Tuesday, April 19, 2011

Goldman Sachs and Executive Charged With Fraud

The Securities and Exchange Commission Friday charged Goldman Sachs & Co. and one of its executives with fraud in a risky offshore deal backed by subprime mortgages that cost investors more than $1 billion.

The SEC also contends that Goldman allowed a client, Wall Street hedge fund Paulson & Co., to help select the securities to be sold. Paulson in turn bought insurance against the deal and when the securities tanked, losing almost all their value, Paulson made a $1 billion profit.

The civil fraud charges were the first to be filed against Goldman, the prestigious Wall Street investment-banking titan that’s at the center of multiple inquiries into the causes of the global financial meltdown.

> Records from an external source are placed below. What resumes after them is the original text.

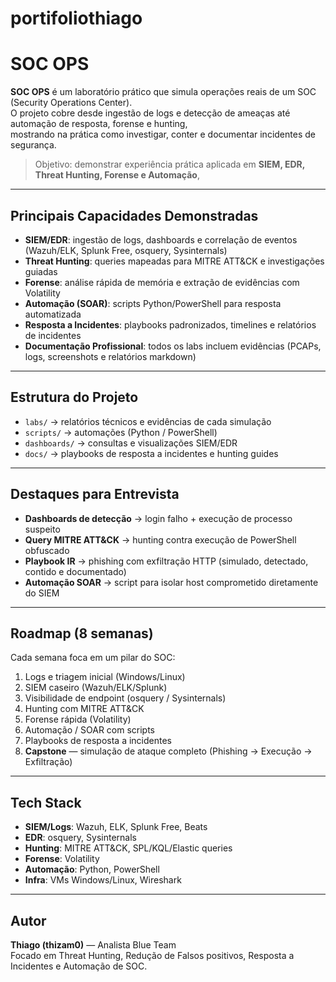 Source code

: # portifoliothiago
# SOC OPS 

**SOC OPS** é um laboratório prático que simula operações reais de um SOC (Security Operations Center).  
O projeto cobre desde ingestão de logs e detecção de ameaças até automação de resposta, forense e hunting,  
mostrando na prática como investigar, conter e documentar incidentes de segurança.

> Objetivo: demonstrar experiência prática aplicada em **SIEM, EDR, Threat Hunting, Forense e Automação**,  


---

##  Principais Capacidades Demonstradas
- **SIEM/EDR**: ingestão de logs, dashboards e correlação de eventos (Wazuh/ELK, Splunk Free, osquery, Sysinternals)  
- **Threat Hunting**: queries mapeadas para MITRE ATT&CK e investigações guiadas  
- **Forense**: análise rápida de memória e extração de evidências com Volatility  
- **Automação (SOAR)**: scripts Python/PowerShell para resposta automatizada  
- **Resposta a Incidentes**: playbooks padronizados, timelines e relatórios de incidentes  
- **Documentação Profissional**: todos os labs incluem evidências (PCAPs, logs, screenshots e relatórios markdown)  

---

##  Estrutura do Projeto
- `labs/` → relatórios técnicos e evidências de cada simulação  
- `scripts/` → automações (Python / PowerShell)  
- `dashboards/` → consultas e visualizações SIEM/EDR  
- `docs/` → playbooks de resposta a incidentes e hunting guides  

---

##  Destaques para Entrevista
- **Dashboards de detecção** → login falho + execução de processo suspeito  
- **Query MITRE ATT&CK** → hunting contra execução de PowerShell obfuscado  
- **Playbook IR** → phishing com exfiltração HTTP (simulado, detectado, contido e documentado)  
- **Automação SOAR** → script para isolar host comprometido diretamente do SIEM  

---

##  Roadmap (8 semanas)
Cada semana foca em um pilar do SOC:  
1. Logs e triagem inicial (Windows/Linux)  
2. SIEM caseiro (Wazuh/ELK/Splunk)  
3. Visibilidade de endpoint (osquery / Sysinternals)  
4. Hunting com MITRE ATT&CK  
5. Forense rápida (Volatility)  
6. Automação / SOAR com scripts  
7. Playbooks de resposta a incidentes  
8. **Capstone** — simulação de ataque completo (Phishing → Execução → Exfiltração)  

---

##  Tech Stack
- **SIEM/Logs**: Wazuh, ELK, Splunk Free, Beats  
- **EDR**: osquery, Sysinternals  
- **Hunting**: MITRE ATT&CK, SPL/KQL/Elastic queries  
- **Forense**: Volatility  
- **Automação**: Python, PowerShell  
- **Infra**: VMs Windows/Linux, Wireshark  

---

##  Autor
**Thiago (thizam0)** — Analista Blue Team  
Focado em Threat Hunting, Redução de Falsos positivos, Resposta a Incidentes e Automação de SOC.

Paulson has acknowledged that it reaped a $3.7 billion profit by betting against the housing market as it nose-dived in 2006 and 2007.

The securities cited by the SEC were part of a series of offshore sales known as ABACUS.

The Goldman executive, vice president Fabrice Tourre, 31, was principally responsible for structuring the ABACUS deal known as 2007-AC1, a so-called synthetic package in which investors didn’t buy any actual securities. Instead, they bet on the performance of a specified bundle of home loans to marginally qualified borrowers.